Why ‘Mary Poppins’ is more like a horror fantasy than fun
Several aspects of the books are, in various ways, much too disturbing and un-Disney to be realised on screen
Mary Poppins Returns, the new live-action Disney sequel, is set 20 years after the first adaptation of PL Travers’s stories. The children Jane and Michael Banks have now, apparently, grown up into Emily Mortimer and Ben Whishaw.
It’s a whole new story with new songs to match and, as with the original film, Disney haven’t decided to stick too closely to Travers’s original books. They’re keeping to the spirit and not the letter of the stories. That's probably wise.
A really faithful adaptation of Travers’s vision might make a good fantasy horror for grown-ups, but there are several aspects of the books that work well in written form but are, in various ways, much too disturbing to be realised on screen. First there’s the racism. Probably the most infamous chapter of the original books has Mary Poppins taking the children around the world, introducing them to different racially stereotyped people, including Africans and Native Americans, in each location. It was the sort of thing that passed mostly without comment when Travers was writing in the 1930s, but readers soon started pointing out how uncomfortable the writing was.
Travers initially just removed some of the offensive language, but when the chorus of disgust grew louder Travers eventually went back and completely rewrote it in 1981, changing the racist caricatures into animals.
Some parts of the books, however, are just plain scary. There is a zoo in one story where the humans are the ones in cages. In Mary Poppins in the Park, a visit is paid to a planet filled with officious, riddling alien cats. The alien cats keep an army of slave children, and Michael Banks is betrothed to marry a feline princess before a group of furious cats attempt to smother him with their bodies.
And in a terrifying sequence in Mary Poppins Comes Back, Jane Banks is kidnapped by a spooky grandfather of two old-fashioned boys who live inside a cracked china bowl, and who want to keep her trapped inside the bowl forever. Mary Poppins rescues her, and turns it into a lesson about how you shouldn’t think too much – not necessarily an ideal moral for today’s children to follow.
Also in Mary Poppins Comes Back, Jane and Michael visit a circus in the night sky, where the constellations are the circus acts and a dragon made out of stars begs them for a currant bun. The circus is overseen by a malevolent all-powerful sun, whom all the other stars worship, and who cracks a whip to express displeasure at their performances. The dragon and a clown flee the scene, weeping. The sun dances with Mary Poppins and they share a moment of unresolved romantic tension.
Events frequently take a strange philosophical turn. In Mary Poppins in Cherry Tree Lane, a crack forms between the old year and the new: “Inside the Crack all things are at one,” says Sleeping Beauty, by way of explanation. “The eternal opposites meet and kiss. The wolf and the lamb lie down together, the dove and the serpent share one nest. The stars bend down and touch the earth and the young and old forgive each other.”
In Mary Poppins Opens the Door, Jane and Michael fall through a conch shell into an undersea kingdom filled with talking fish. Everything starts off innocently enough, and they get invited to a fishy garden party. But the first sign that all is not well comes with the strict enforcement of a “no whales” door policy. Soon it transpires that the the fish themselves enjoy a bit of fishing – and they like to catch humans, luring them with bait of strawberry tarts and keeping them trapped underwater. The fish enjoy watching them wriggle.

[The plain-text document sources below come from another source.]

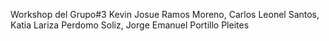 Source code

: Workshop del Grupo#3
Kevin Josue Ramos Moreno, Carlos Leonel Santos, Katia Lariza Perdomo Soliz, Jorge Emanuel Portillo Pleites
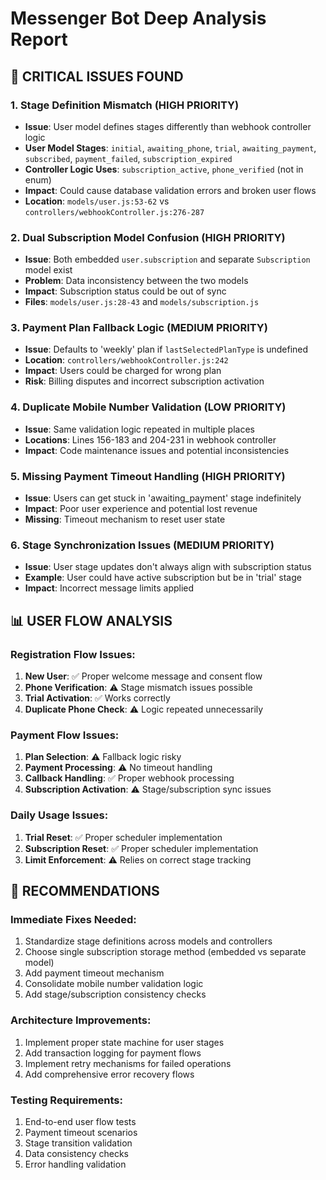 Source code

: # Messenger Bot Deep Analysis Report

## 🚨 CRITICAL ISSUES FOUND

### 1. **Stage Definition Mismatch (HIGH PRIORITY)**
- **Issue**: User model defines stages differently than webhook controller logic
- **User Model Stages**: `initial`, `awaiting_phone`, `trial`, `awaiting_payment`, `subscribed`, `payment_failed`, `subscription_expired`
- **Controller Logic Uses**: `subscription_active`, `phone_verified` (not in enum)
- **Impact**: Could cause database validation errors and broken user flows
- **Location**: `models/user.js:53-62` vs `controllers/webhookController.js:276-287`

### 2. **Dual Subscription Model Confusion (HIGH PRIORITY)**
- **Issue**: Both embedded `user.subscription` and separate `Subscription` model exist
- **Problem**: Data inconsistency between the two models
- **Impact**: Subscription status could be out of sync
- **Files**: `models/user.js:28-43` and `models/subscription.js`

### 3. **Payment Plan Fallback Logic (MEDIUM PRIORITY)**
- **Issue**: Defaults to 'weekly' plan if `lastSelectedPlanType` is undefined
- **Location**: `controllers/webhookController.js:242`
- **Impact**: Users could be charged for wrong plan
- **Risk**: Billing disputes and incorrect subscription activation

### 4. **Duplicate Mobile Number Validation (LOW PRIORITY)**
- **Issue**: Same validation logic repeated in multiple places
- **Locations**: Lines 156-183 and 204-231 in webhook controller
- **Impact**: Code maintenance issues and potential inconsistencies

### 5. **Missing Payment Timeout Handling (HIGH PRIORITY)**
- **Issue**: Users can get stuck in 'awaiting_payment' stage indefinitely
- **Impact**: Poor user experience and potential lost revenue
- **Missing**: Timeout mechanism to reset user state

### 6. **Stage Synchronization Issues (MEDIUM PRIORITY)**
- **Issue**: User stage updates don't always align with subscription status
- **Example**: User could have active subscription but be in 'trial' stage
- **Impact**: Incorrect message limits applied

## 📊 USER FLOW ANALYSIS

### Registration Flow Issues:
1. **New User**: ✅ Proper welcome message and consent flow
2. **Phone Verification**: ⚠️ Stage mismatch issues possible
3. **Trial Activation**: ✅ Works correctly
4. **Duplicate Phone Check**: ⚠️ Logic repeated unnecessarily

### Payment Flow Issues:
1. **Plan Selection**: ⚠️ Fallback logic risky
2. **Payment Processing**: ⚠️ No timeout handling
3. **Callback Handling**: ✅ Proper webhook processing
4. **Subscription Activation**: ⚠️ Stage/subscription sync issues

### Daily Usage Issues:
1. **Trial Reset**: ✅ Proper scheduler implementation
2. **Subscription Reset**: ✅ Proper scheduler implementation
3. **Limit Enforcement**: ⚠️ Relies on correct stage tracking

## 🔧 RECOMMENDATIONS

### Immediate Fixes Needed:
1. Standardize stage definitions across models and controllers
2. Choose single subscription storage method (embedded vs separate model)
3. Add payment timeout mechanism
4. Consolidate mobile number validation logic
5. Add stage/subscription consistency checks

### Architecture Improvements:
1. Implement proper state machine for user stages
2. Add transaction logging for payment flows
3. Implement retry mechanisms for failed operations
4. Add comprehensive error recovery flows

### Testing Requirements:
1. End-to-end user flow tests
2. Payment timeout scenarios
3. Stage transition validation
4. Data consistency checks
5. Error handling validation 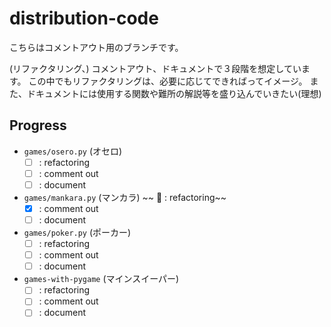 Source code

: # distribution-code

こちらはコメントアウト用のブランチです。

(リファクタリング、) コメントアウト、ドキュメントで３段階を想定しています。
この中でもリファクタリングは、必要に応じてできればってイメージ。
また、ドキュメントには使用する関数や難所の解説等を盛り込んでいきたい(理想)

## Progress

- `games/osero.py` (オセロ)
  - [ ] : refactoring
  - [ ] : comment out
  - [ ] : document

- `games/mankara.py` (マンカラ)
~~ 🔳 : refactoring~~
  - [x] : comment out
  - [ ] : document

- `games/poker.py` (ポーカー)
  - [ ] : refactoring
  - [ ] : comment out
  - [ ] : document

- `games-with-pygame` (マインスイーパー)
  - [ ] : refactoring
  - [ ] : comment out
  - [ ] : document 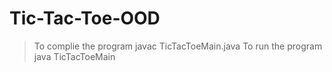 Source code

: # Tic-Tac-Toe-OOD
> To complie the program javac TicTacToeMain.java
> To run the program java TicTacToeMain
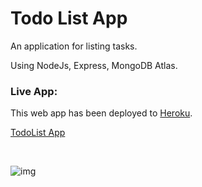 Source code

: # Todo List App

An application for listing tasks.

Using NodeJs, Express, MongoDB Atlas.

### Live App:
This web app has been deployed to [Heroku](https://devcenter.heroku.com/).

[TodoList App](http://enigmatic-temple-64971.herokuapp.com/)

<br>

![img](https://user-images.githubusercontent.com/87442098/143444721-8aa59a14-14b0-484e-b40c-14ebbcfed5ad.jpg)
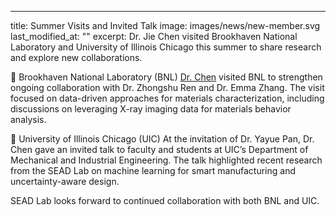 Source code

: ---
title: Summer Visits and Invited Talk
image: images/news/new-member.svg
last_modified_at: ""
excerpt: Dr. Jie Chen visited Brookhaven National Laboratory and University of Illinois Chicago this summer to share research and explore new collaborations.

🔹 Brookhaven National Laboratory (BNL)
[Dr. Chen](/members/jie-chen.html) visited BNL to strengthen ongoing collaboration with Dr. Zhongshu Ren and Dr. Emma Zhang. The visit focused on data-driven approaches for materials characterization, including discussions on leveraging X-ray imaging data for materials behavior analysis.

🔹 University of Illinois Chicago (UIC)
At the invitation of Dr. Yayue Pan, Dr. Chen gave an invited talk to faculty and students at UIC’s Department of Mechanical and Industrial Engineering. The talk highlighted recent research from the SEAD Lab on machine learning for smart manufacturing and uncertainty-aware design.

SEAD Lab looks forward to continued collaboration with both BNL and UIC.


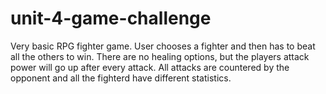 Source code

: # unit-4-game-challenge
 
 Very basic RPG fighter game. User chooses a fighter and then has to beat all the others to win. There are no healing options, but the players attack power will go up after every attack. All attacks are countered by the opponent and all the fighterd have different statistics. 
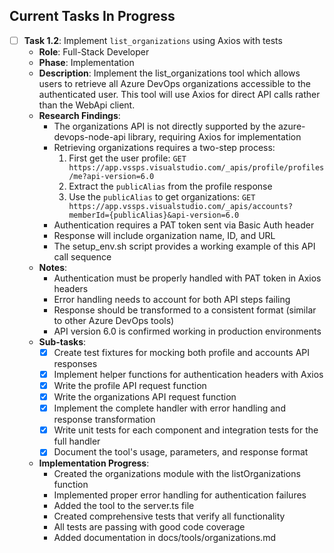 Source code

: ## Current Tasks In Progress

- [ ] **Task 1.2**: Implement `list_organizations` using Axios with tests
  - **Role**: Full-Stack Developer
  - **Phase**: Implementation
  - **Description**: Implement the list_organizations tool which allows users to retrieve all Azure DevOps organizations accessible to the authenticated user. This tool will use Axios for direct API calls rather than the WebApi client.
  - **Research Findings**:
    - The organizations API is not directly supported by the azure-devops-node-api library, requiring Axios for implementation
    - Retrieving organizations requires a two-step process:
      1. First get the user profile: `GET https://app.vssps.visualstudio.com/_apis/profile/profiles/me?api-version=6.0`
      2. Extract the `publicAlias` from the profile response
      3. Use the `publicAlias` to get organizations: `GET https://app.vssps.visualstudio.com/_apis/accounts?memberId={publicAlias}&api-version=6.0`
    - Authentication requires a PAT token sent via Basic Auth header
    - Response will include organization name, ID, and URL
    - The setup_env.sh script provides a working example of this API call sequence
  - **Notes**:
    - Authentication must be properly handled with PAT token in Axios headers
    - Error handling needs to account for both API steps failing
    - Response should be transformed to a consistent format (similar to other Azure DevOps tools)
    - API version 6.0 is confirmed working in production environments
  - **Sub-tasks**:
    - [x] Create test fixtures for mocking both profile and accounts API responses
    - [x] Implement helper functions for authentication headers with Axios
    - [x] Write the profile API request function
    - [x] Write the organizations API request function
    - [x] Implement the complete handler with error handling and response transformation
    - [x] Write unit tests for each component and integration tests for the full handler
    - [x] Document the tool's usage, parameters, and response format
  - **Implementation Progress**:
    - Created the organizations module with the listOrganizations function
    - Implemented proper error handling for authentication failures
    - Added the tool to the server.ts file
    - Created comprehensive tests that verify all functionality
    - All tests are passing with good code coverage
    - Added documentation in docs/tools/organizations.md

And then there’s outright neglect. Not content with her usual method of transport – a flying umbrella – at one point in the books, Mary Poppins suddenly deserts her young charges in the park by hopping aboard a carousel, which begins spinning faster and faster, the music becoming louder and louder, until it takes off and bears Mary Poppins away and into the sky.
An enchanted carousel did make it into the original film, but in much happier circumstances, and Disney chose to omit Jane and Michael’s devastated reactions to their beloved nanny blasting off into space and leaving them alone.
Even without all of these surreal stories, the 1964 Disney film wasn’t short of strange and marvellous goings-on. Children jumped through chalk drawings into alternate universes, people laughed until they levitated, and an Englishman’s stiff upper lip was softened by flying a kite.
But Poppins herself was a kinder character on screen, and the lives of the other characters were almost completely reinvented. Travers, for her part, famously hated it. She died in 1997, but we can probably assume she’d have a few comments to make about the new film, too, if she were here.
However, it’s to Disney’s credit that they’ve managed to harness the incredibly imaginative atmosphere of Travers’s books, remove the dodgy bits, and turn them into films that are charming, entertaining — and probably won’t scar children for life. - © The Daily Telegraph
• Mary Poppins Returns is in cinemas now.